Session III: Chair Simon Coles

13:00-13:30 Carl Schwalbe Correcting the public record of chemical crystallography science Abstract

[Carl Schwalbe]

Carl Schwalbe
Cambridge Crystallographic Data Centre, 12 Union Road, Cambridge CB2 1EZ, UK; School of Life & Health Sciences, Aston University, Birmingham B4 7ET, UK. Email:}

Crystal structures are rightly deemed the 'gold standard' for small-molecule structure determination. The comprehensive tests embodied in checkCIF should highlight errors prior to deposition or publication. Nevertheless, errors appear even in some recent structures [1]. While the increasingly frequent deposition of structure factors along with CIFs enables retrospective detection and correction, many entries in the Cambridge Structural Database lack them; and geometrical features can provide the best clue to problems.

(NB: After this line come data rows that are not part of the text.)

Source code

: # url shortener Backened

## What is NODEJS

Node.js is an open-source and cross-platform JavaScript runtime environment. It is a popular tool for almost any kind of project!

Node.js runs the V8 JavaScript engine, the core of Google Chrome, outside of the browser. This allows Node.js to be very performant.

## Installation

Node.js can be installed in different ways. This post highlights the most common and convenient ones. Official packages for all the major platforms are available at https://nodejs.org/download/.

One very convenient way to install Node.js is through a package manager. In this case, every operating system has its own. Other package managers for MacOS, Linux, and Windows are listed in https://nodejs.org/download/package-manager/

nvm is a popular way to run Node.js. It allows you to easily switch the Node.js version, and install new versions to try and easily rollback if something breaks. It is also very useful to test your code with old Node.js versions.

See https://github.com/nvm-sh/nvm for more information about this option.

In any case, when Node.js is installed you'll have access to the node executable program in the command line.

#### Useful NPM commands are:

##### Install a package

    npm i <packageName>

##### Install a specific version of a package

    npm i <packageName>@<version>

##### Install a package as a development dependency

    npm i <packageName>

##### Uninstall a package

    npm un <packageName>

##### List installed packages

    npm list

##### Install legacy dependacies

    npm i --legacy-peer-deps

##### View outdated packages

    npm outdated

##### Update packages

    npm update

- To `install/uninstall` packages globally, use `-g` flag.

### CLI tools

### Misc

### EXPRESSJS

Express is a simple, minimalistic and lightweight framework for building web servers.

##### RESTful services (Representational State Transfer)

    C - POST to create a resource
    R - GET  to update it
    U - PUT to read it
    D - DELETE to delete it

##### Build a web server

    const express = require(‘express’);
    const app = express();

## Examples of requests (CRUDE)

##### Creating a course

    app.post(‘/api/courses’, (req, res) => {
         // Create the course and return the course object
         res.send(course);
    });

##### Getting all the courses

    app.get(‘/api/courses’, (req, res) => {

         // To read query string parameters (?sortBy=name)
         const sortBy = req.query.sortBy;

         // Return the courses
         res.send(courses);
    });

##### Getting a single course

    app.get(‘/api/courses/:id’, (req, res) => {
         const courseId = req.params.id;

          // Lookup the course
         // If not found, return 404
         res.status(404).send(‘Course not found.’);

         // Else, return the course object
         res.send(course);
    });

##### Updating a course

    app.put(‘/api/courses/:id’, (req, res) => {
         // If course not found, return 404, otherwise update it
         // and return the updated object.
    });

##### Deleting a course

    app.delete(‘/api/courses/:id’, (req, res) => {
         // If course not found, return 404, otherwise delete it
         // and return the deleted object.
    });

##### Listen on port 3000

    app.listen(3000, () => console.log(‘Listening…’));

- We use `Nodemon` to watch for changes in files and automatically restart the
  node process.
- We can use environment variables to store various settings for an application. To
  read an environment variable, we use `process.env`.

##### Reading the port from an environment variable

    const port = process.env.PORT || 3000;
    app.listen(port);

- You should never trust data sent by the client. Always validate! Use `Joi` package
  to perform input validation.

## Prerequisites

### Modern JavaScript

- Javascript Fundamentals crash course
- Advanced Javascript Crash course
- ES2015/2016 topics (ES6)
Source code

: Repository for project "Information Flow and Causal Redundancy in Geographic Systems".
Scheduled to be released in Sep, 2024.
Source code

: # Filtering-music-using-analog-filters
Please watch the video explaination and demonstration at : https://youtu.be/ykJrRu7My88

Missing symmetry used to occur regularly, but diligent checking by Richard Marsh and colleagues raised awareness among authors frightened of 'getting Marshed'. They found that 10% of structures described in space group P1 in both 1999 and 2004 needed revision, but the proportion had dropped below 2% in 2010-2013. Feeble interaction with X-rays makes hydrogen atoms difficult to locate [1]. Modern software conveniently places them in calculated positions without requiring careful inspection of a difference electron density map. Misplaced H atoms in carboxylic acids are detectable by a number of geometrical clues: C-OH bonds shorter than C=O, clashing H atoms, OH groups lacking hydrogen bond acceptors. CheckCIF effectively picks up such clues. Imidazole rings with one N: and one N-H group as found in the amino acid histidine and the drug cimetidine are more ambiguous because the electron density of unprotonated N: resembles that of N-H. Furthermore, N-H in one ring often forms an easily reversible hydrogen bond to N: of an adjacent ring. Descriptors based on distances from the intervening C atom to N: and NH along with bond angles at these N atoms are the best guide. Even more difficult are 1,2,4-triazole structures since in the parent compound the C=N and C-N distances differ by only 0.009 Å, and only bond angles provide a clue to protonation state.

  1. Schwalbe, C. H. (2018). Crystallogr. Rev. 24, 217-235.

(hide | hide all)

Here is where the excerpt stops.